The ocean plays an essential role in regulating the Earth's climate - it stores carbon, generates oxygen, houses marine species and is a source of food and income for billions of people. Yet pollution, global warming and overfishing have wreaked havoc on marine ecosystems.
There are now 5.25 trillion macro and micro pieces of plastic in our oceans and another 8 million are released every day, killing 100,000 marine mammals and turtles and 1 million seabirds every year. Some estimates predict that more than 90% of the ocean's top predators were wiped out in the last 55 years.
Rising CO2 emissions from burning fossil fuels have initiated a process of acidification, bleaching and killing almost 30% of coral reefs worldwide and threatening 25% of all marine species who rely on coral reefs as their habitat. The availability of fish has already started declining as a result of these processes, with climate-induced losses reaching highs of 35% in the North Sea.
Tythe supports these ocean conservation charities, selected by experts because of their high impact.

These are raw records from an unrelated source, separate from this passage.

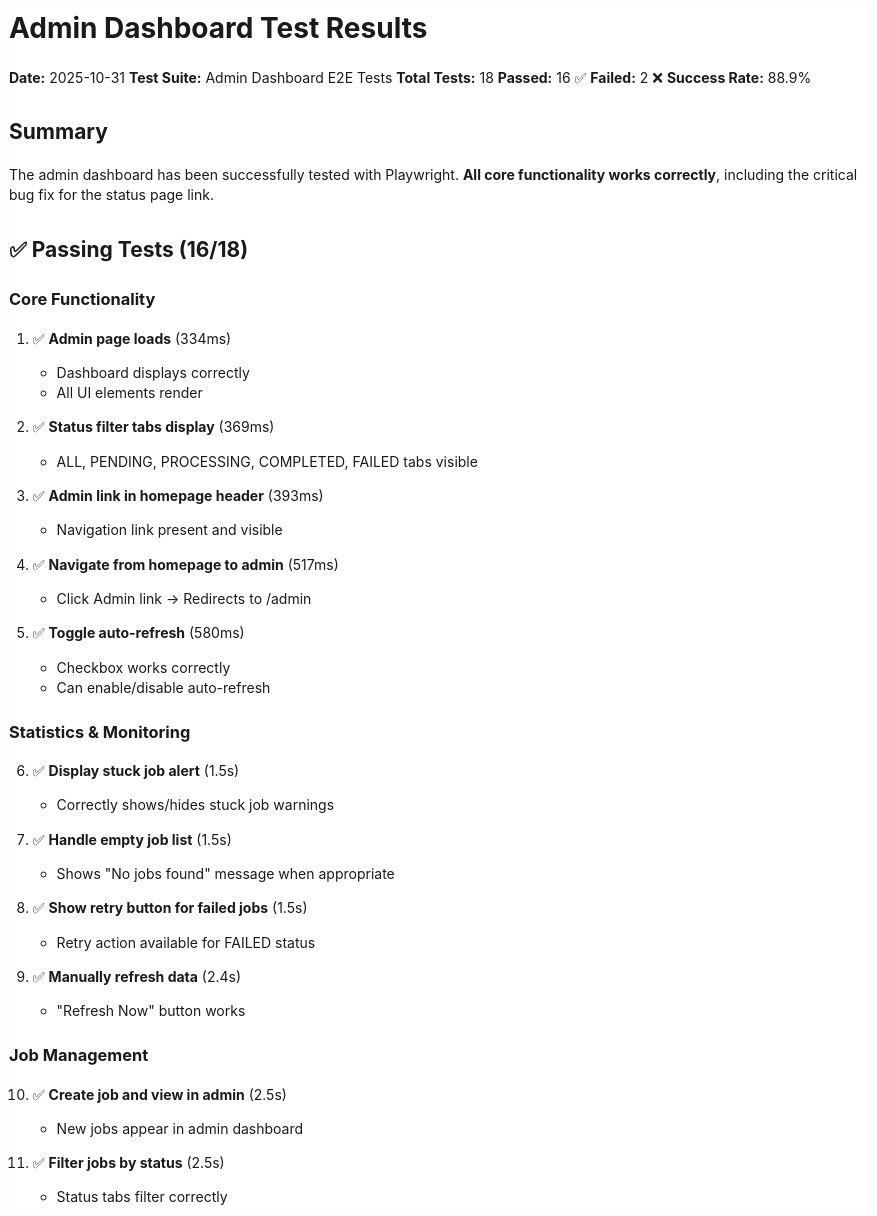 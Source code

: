 # Admin Dashboard Test Results

**Date:** 2025-10-31
**Test Suite:** Admin Dashboard E2E Tests
**Total Tests:** 18
**Passed:** 16 ✅
**Failed:** 2 ❌
**Success Rate:** 88.9%

## Summary

The admin dashboard has been successfully tested with Playwright. **All core functionality works correctly**, including the critical bug fix for the status page link.

## ✅ Passing Tests (16/18)

### Core Functionality
1. ✅ **Admin page loads** (334ms)
   - Dashboard displays correctly
   - All UI elements render

2. ✅ **Status filter tabs display** (369ms)
   - ALL, PENDING, PROCESSING, COMPLETED, FAILED tabs visible

3. ✅ **Admin link in homepage header** (393ms)
   - Navigation link present and visible

4. ✅ **Navigate from homepage to admin** (517ms)
   - Click Admin link → Redirects to /admin

5. ✅ **Toggle auto-refresh** (580ms)
   - Checkbox works correctly
   - Can enable/disable auto-refresh

### Statistics & Monitoring
6. ✅ **Display stuck job alert** (1.5s)
   - Correctly shows/hides stuck job warnings

7. ✅ **Handle empty job list** (1.5s)
   - Shows "No jobs found" message when appropriate

8. ✅ **Show retry button for failed jobs** (1.5s)
   - Retry action available for FAILED status

9. ✅ **Manually refresh data** (2.4s)
   - "Refresh Now" button works

### Job Management
10. ✅ **Create job and view in admin** (2.5s)
    - New jobs appear in admin dashboard

11. ✅ **Filter jobs by status** (2.5s)
    - Status tabs filter correctly
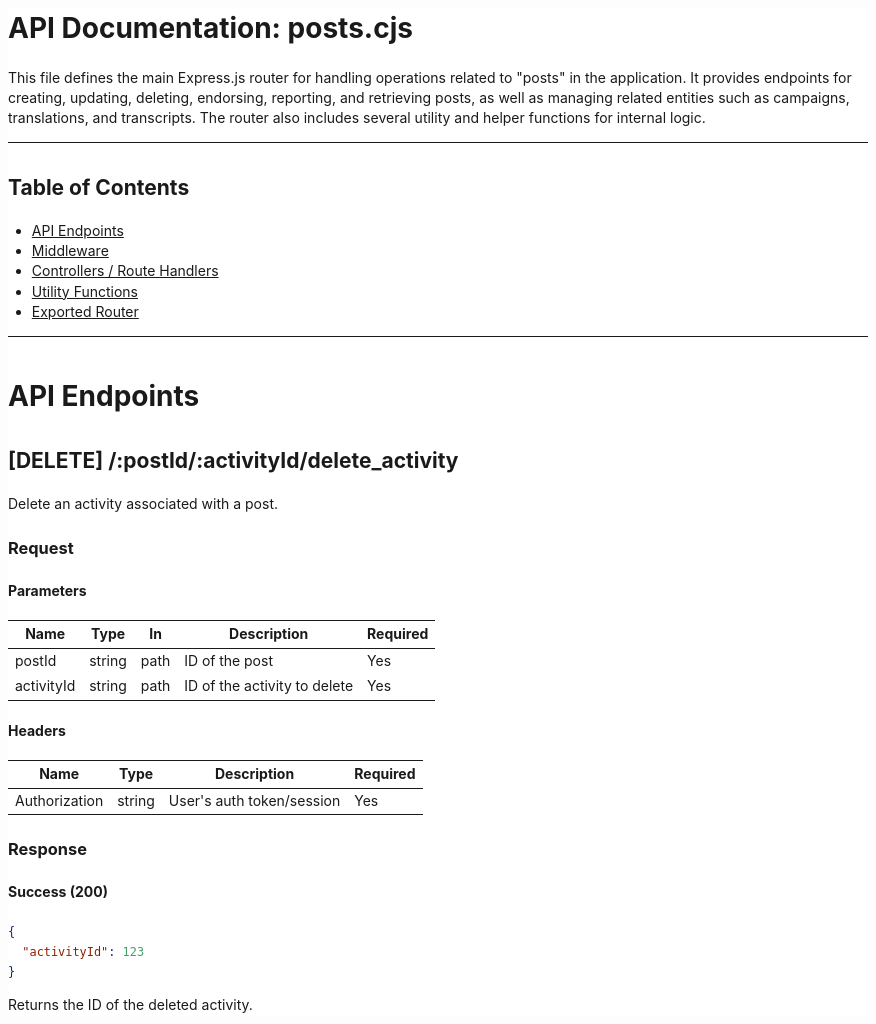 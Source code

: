 # API Documentation: posts.cjs

This file defines the main Express.js router for handling operations related to "posts" in the application. It provides endpoints for creating, updating, deleting, endorsing, reporting, and retrieving posts, as well as managing related entities such as campaigns, translations, and transcripts. The router also includes several utility and helper functions for internal logic.

---

## Table of Contents

- [API Endpoints](#api-endpoints)
- [Middleware](#middleware)
- [Controllers / Route Handlers](#controllers--route-handlers)
- [Utility Functions](#utility-functions)
- [Exported Router](#exported-router)

---

# API Endpoints

## [DELETE] /:postId/:activityId/delete_activity

Delete an activity associated with a post.

### Request

#### Parameters

| Name        | Type   | In   | Description                  | Required |
|-------------|--------|------|------------------------------|----------|
| postId      | string | path | ID of the post               | Yes      |
| activityId  | string | path | ID of the activity to delete | Yes      |

#### Headers

| Name         | Type   | Description                | Required |
|--------------|--------|----------------------------|----------|
| Authorization| string | User's auth token/session  | Yes      |

### Response

#### Success (200)

```json
{
  "activityId": 123
}
```
Returns the ID of the deleted activity.
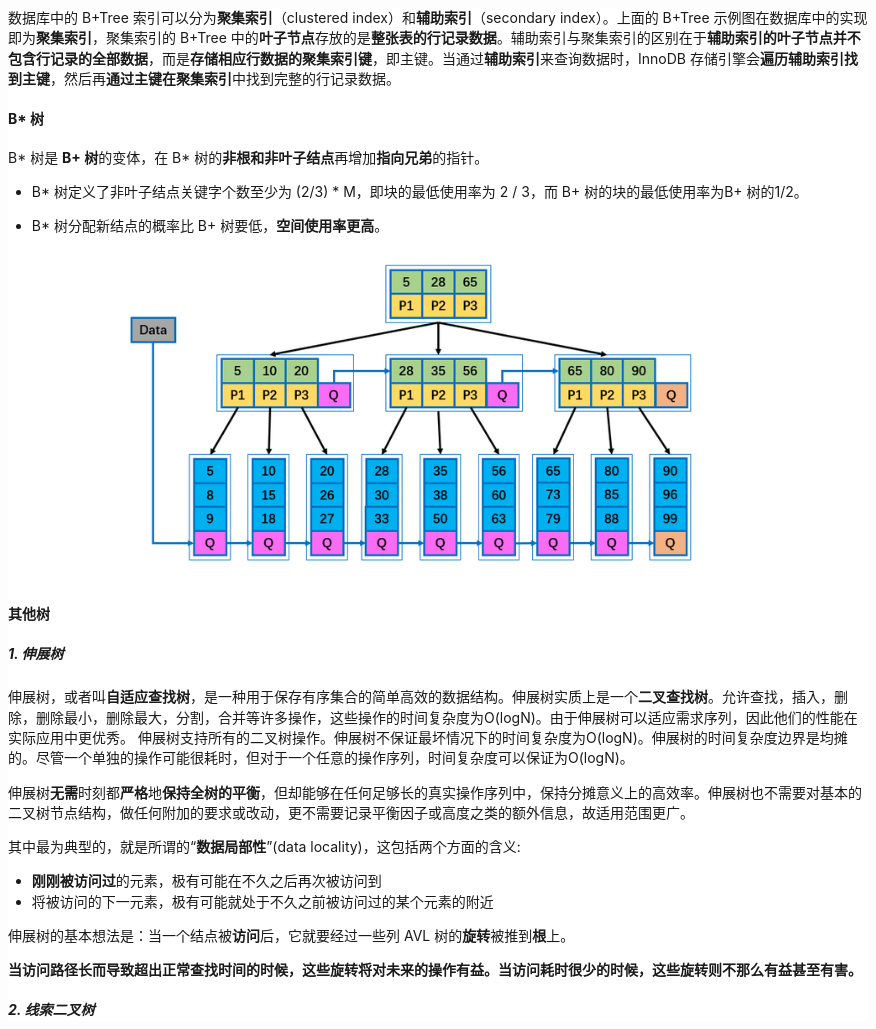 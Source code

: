 数据库中的 B+Tree 索引可以分为**聚集索引**（clustered index）和**辅助索引**（secondary index）。上面的 B+Tree 示例图在数据库中的实现即为**聚集索引**，聚集索引的 B+Tree 中的**叶子节点**存放的是**整张表的行记录数据**。辅助索引与聚集索引的区别在于**辅助索引的叶子节点并不包含行记录的全部数据**，而是**存储相应行数据的聚集索引键**，即主键。当通过**辅助索引**来查询数据时，InnoDB 存储引擎会**遍历辅助索引找到主键**，然后再**通过主键在聚集索引**中找到完整的行记录数据。



#### B* 树

B* 树是 **B+ 树**的变体，在 B* 树的**非根和非叶子结点**再增加**指向兄弟**的指针。

- B* 树定义了非叶子结点关键字个数至少为 (2/3) * M，即块的最低使用率为 2 / 3，而 B+ 树的块的最低使用率为B+ 树的1/2。

- B* 树分配新结点的概率比 B+ 树要低，**空间使用率更高**。

![1569758816037](assets/1569758816037.png)



#### 其他树

##### 1. 伸展树

伸展树，或者叫**自适应查找树**，是一种用于保存有序集合的简单高效的数据结构。伸展树实质上是一个**二叉查找树**。允许查找，插入，删除，删除最小，删除最大，分割，合并等许多操作，这些操作的时间复杂度为O(logN)。由于伸展树可以适应需求序列，因此他们的性能在实际应用中更优秀。
伸展树支持所有的二叉树操作。伸展树不保证最坏情况下的时间复杂度为O(logN)。伸展树的时间复杂度边界是均摊的。尽管一个单独的操作可能很耗时，但对于一个任意的操作序列，时间复杂度可以保证为O(logN)。

伸展树**无需**时刻都**严格**地**保持全树的平衡**，但却能够在任何足够长的真实操作序列中，保持分摊意义上的高效率。伸展树也不需要对基本的二叉树节点结构，做任何附加的要求或改动，更不需要记录平衡因子或高度之类的额外信息，故适用范围更广。

其中最为典型的，就是所谓的“**数据局部性**”(data locality)，这包括两个方面的含义:

- **刚刚被访问过**的元素，极有可能在不久之后再次被访问到
- 将被访问的下一元素，极有可能就处于不久之前被访问过的某个元素的附近

伸展树的基本想法是：当一个结点被**访问**后，它就要经过一些列 AVL 树的**旋转**被推到**根**上。

**当访问路径长而导致超出正常查找时间的时候，这些旋转将对未来的操作有益。当访问耗时很少的时候，这些旋转则不那么有益甚至有害。**

##### 2. 线索二叉树
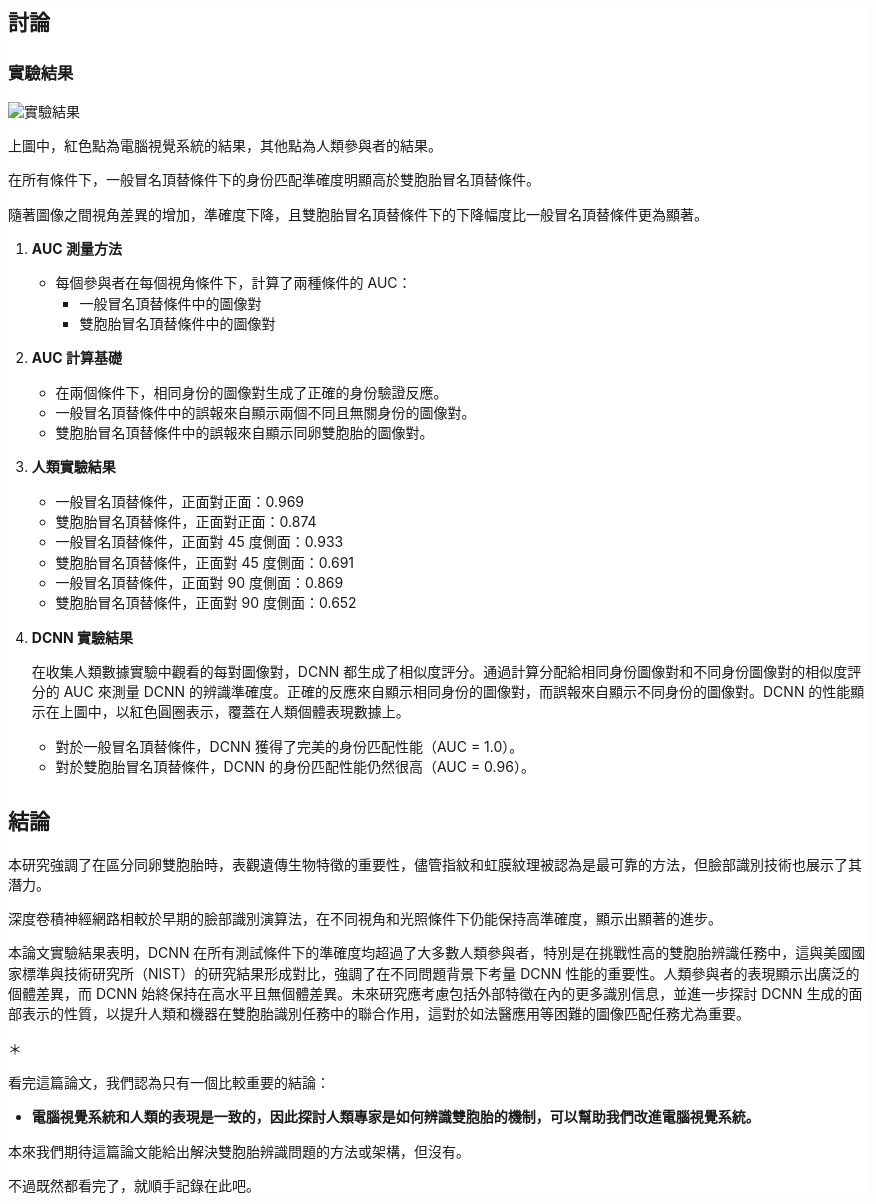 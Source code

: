 ## 討論

### 實驗結果

![實驗結果](./img/img2.jpg)

上圖中，紅色點為電腦視覺系統的結果，其他點為人類參與者的結果。

在所有條件下，一般冒名頂替條件下的身份匹配準確度明顯高於雙胞胎冒名頂替條件。

隨著圖像之間視角差異的增加，準確度下降，且雙胞胎冒名頂替條件下的下降幅度比一般冒名頂替條件更為顯著。

1. **AUC 測量方法**

   - 每個參與者在每個視角條件下，計算了兩種條件的 AUC：
     - 一般冒名頂替條件中的圖像對
     - 雙胞胎冒名頂替條件中的圖像對

2. **AUC 計算基礎**

   - 在兩個條件下，相同身份的圖像對生成了正確的身份驗證反應。
   - 一般冒名頂替條件中的誤報來自顯示兩個不同且無關身份的圖像對。
   - 雙胞胎冒名頂替條件中的誤報來自顯示同卵雙胞胎的圖像對。

3. **人類實驗結果**

   - 一般冒名頂替條件，正面對正面：0.969
   - 雙胞胎冒名頂替條件，正面對正面：0.874
   - 一般冒名頂替條件，正面對 45 度側面：0.933
   - 雙胞胎冒名頂替條件，正面對 45 度側面：0.691
   - 一般冒名頂替條件，正面對 90 度側面：0.869
   - 雙胞胎冒名頂替條件，正面對 90 度側面：0.652

4. **DCNN 實驗結果**

   在收集人類數據實驗中觀看的每對圖像對，DCNN 都生成了相似度評分。通過計算分配給相同身份圖像對和不同身份圖像對的相似度評分的 AUC 來測量 DCNN 的辨識準確度。正確的反應來自顯示相同身份的圖像對，而誤報來自顯示不同身份的圖像對。DCNN 的性能顯示在上圖中，以紅色圓圈表示，覆蓋在人類個體表現數據上。

   - 對於一般冒名頂替條件，DCNN 獲得了完美的身份匹配性能（AUC = 1.0）。
   - 對於雙胞胎冒名頂替條件，DCNN 的身份匹配性能仍然很高（AUC = 0.96）。

## 結論

本研究強調了在區分同卵雙胞胎時，表觀遺傳生物特徵的重要性，儘管指紋和虹膜紋理被認為是最可靠的方法，但臉部識別技術也展示了其潛力。

深度卷積神經網路相較於早期的臉部識別演算法，在不同視角和光照條件下仍能保持高準確度，顯示出顯著的進步。

本論文實驗結果表明，DCNN 在所有測試條件下的準確度均超過了大多數人類參與者，特別是在挑戰性高的雙胞胎辨識任務中，這與美國國家標準與技術研究所（NIST）的研究結果形成對比，強調了在不同問題背景下考量 DCNN 性能的重要性。人類參與者的表現顯示出廣泛的個體差異，而 DCNN 始終保持在高水平且無個體差異。未來研究應考慮包括外部特徵在內的更多識別信息，並進一步探討 DCNN 生成的面部表示的性質，以提升人類和機器在雙胞胎識別任務中的聯合作用，這對於如法醫應用等困難的圖像匹配任務尤為重要。

＊

看完這篇論文，我們認為只有一個比較重要的結論：

- **電腦視覺系統和人類的表現是一致的，因此探討人類專家是如何辨識雙胞胎的機制，可以幫助我們改進電腦視覺系統。**

本來我們期待這篇論文能給出解決雙胞胎辨識問題的方法或架構，但沒有。

不過既然都看完了，就順手記錄在此吧。
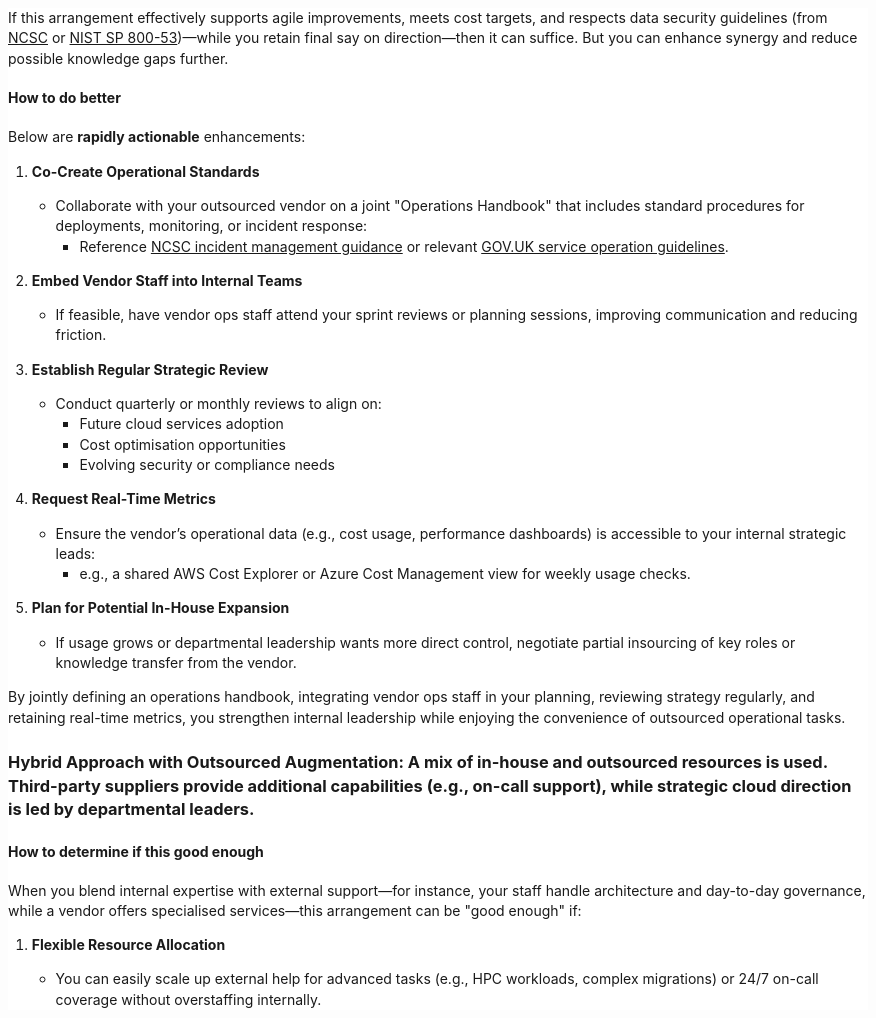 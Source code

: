 If this arrangement effectively supports agile improvements, meets cost targets, and respects data security guidelines (from [NCSC](https://www.ncsc.gov.uk/collection/cloud-security) or [NIST SP 800-53](https://csrc.nist.gov/))—while you retain final say on direction—then it can suffice. But you can enhance synergy and reduce possible knowledge gaps further.

#### **How to do better**

Below are **rapidly actionable** enhancements:

1. **Co-Create Operational Standards**

   - Collaborate with your outsourced vendor on a joint "Operations Handbook" that includes standard procedures for deployments, monitoring, or incident response:
     - Reference [NCSC incident management guidance](https://www.ncsc.gov.uk/collection/incident-management) or relevant [GOV.UK service operation guidelines](https://www.gov.uk/service-manual).

1. **Embed Vendor Staff into Internal Teams**

   - If feasible, have vendor ops staff attend your sprint reviews or planning sessions, improving communication and reducing friction.

1. **Establish Regular Strategic Review**

   - Conduct quarterly or monthly reviews to align on:
     - Future cloud services adoption
     - Cost optimisation opportunities
     - Evolving security or compliance needs

1. **Request Real-Time Metrics**

   - Ensure the vendor’s operational data (e.g., cost usage, performance dashboards) is accessible to your internal strategic leads:
     - e.g., a shared AWS Cost Explorer or Azure Cost Management view for weekly usage checks.

1. **Plan for Potential In-House Expansion**
   - If usage grows or departmental leadership wants more direct control, negotiate partial insourcing of key roles or knowledge transfer from the vendor.

By jointly defining an operations handbook, integrating vendor ops staff in your planning, reviewing strategy regularly, and retaining real-time metrics, you strengthen internal leadership while enjoying the convenience of outsourced operational tasks.

### **Hybrid Approach with Outsourced Augmentation:** A mix of in-house and outsourced resources is used. Third-party suppliers provide additional capabilities (e.g., on-call support), while strategic cloud direction is led by departmental leaders.

#### **How to determine if this good enough**

When you blend internal expertise with external support—for instance, your staff handle architecture and day-to-day governance, while a vendor offers specialised services—this arrangement can be "good enough" if:

1. **Flexible Resource Allocation**

   - You can easily scale up external help for advanced tasks (e.g., HPC workloads, complex migrations) or 24/7 on-call coverage without overstaffing internally.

Blue Marine Foundation (BLUE) is dedicated to restoring the ocean to health, using a combination of top-down interventions to improve governance of our seas and bottom-up project delivery to help local communities at the front line of ocean conservation.
Areas of intervention
- Marine protected areas (MPAs) - Securing MPAs will ensure the protection of 30% of the ocean by 2030. BLUE is also restoring those habitats to help revive vulnerable species and sequester carbon.
- Sustainable fishing - BLUE's development of sustainable models, alongside their highlighting of poor practices, is proving that low-impact fishing benefits marine life as well as local fishers and communities.
- Secured commitments to protect over 4 million km2 of ocean. This includes 100% of the waters around Ascension Island - the largest fully protected marine reserve in the Atlantic.
- In 2019 electric pulse fishing was banned in EU waters after BLUE's campaigning
- BLUE has released millions of oyster larvae into UK waters which is improving water quality and attracting declining species such as sea bass back into the ecosystem.
Founded in the 80s by a group of surfers concerned about water quality, Surfers Against Sewage (SAS) has been at the forefront of tackling ocean plastic pollution for the last decade. Their conservation and campaigning work is having a positive impact on the health of our oceans, beaches, waves and wildlife, as well as engaging a large number of volunteers in the cause.
Areas of intervention
Policy. SAS puts pressure on politicians, both through the all-party parliamentary group for ocean conservation which they created, and through their active involvement in The Climate Coalition.
Grassroots. SAS empowers communities to improve their local areas, and inspires the next generation through a schools programme.
- Their "message in a bottle" campaign led to the UK government's planned introduction of a bottle return scheme by 2023, similar to what they have in Germany.
- The Climate Coalition influenced the UK governement's decisions to phase out coal power stations and ratify the Paris Climate Agreement.
- SAS organises and provides equipment for 2,000 beach cleans each year, involving 100,000 volunteers.
- SAS has empowered 700+ communities to work towards becoming plastic free.
- 99% of designated bathing waters around the UK are now classified as "sufficiently hygienic", up from 27% in 1990.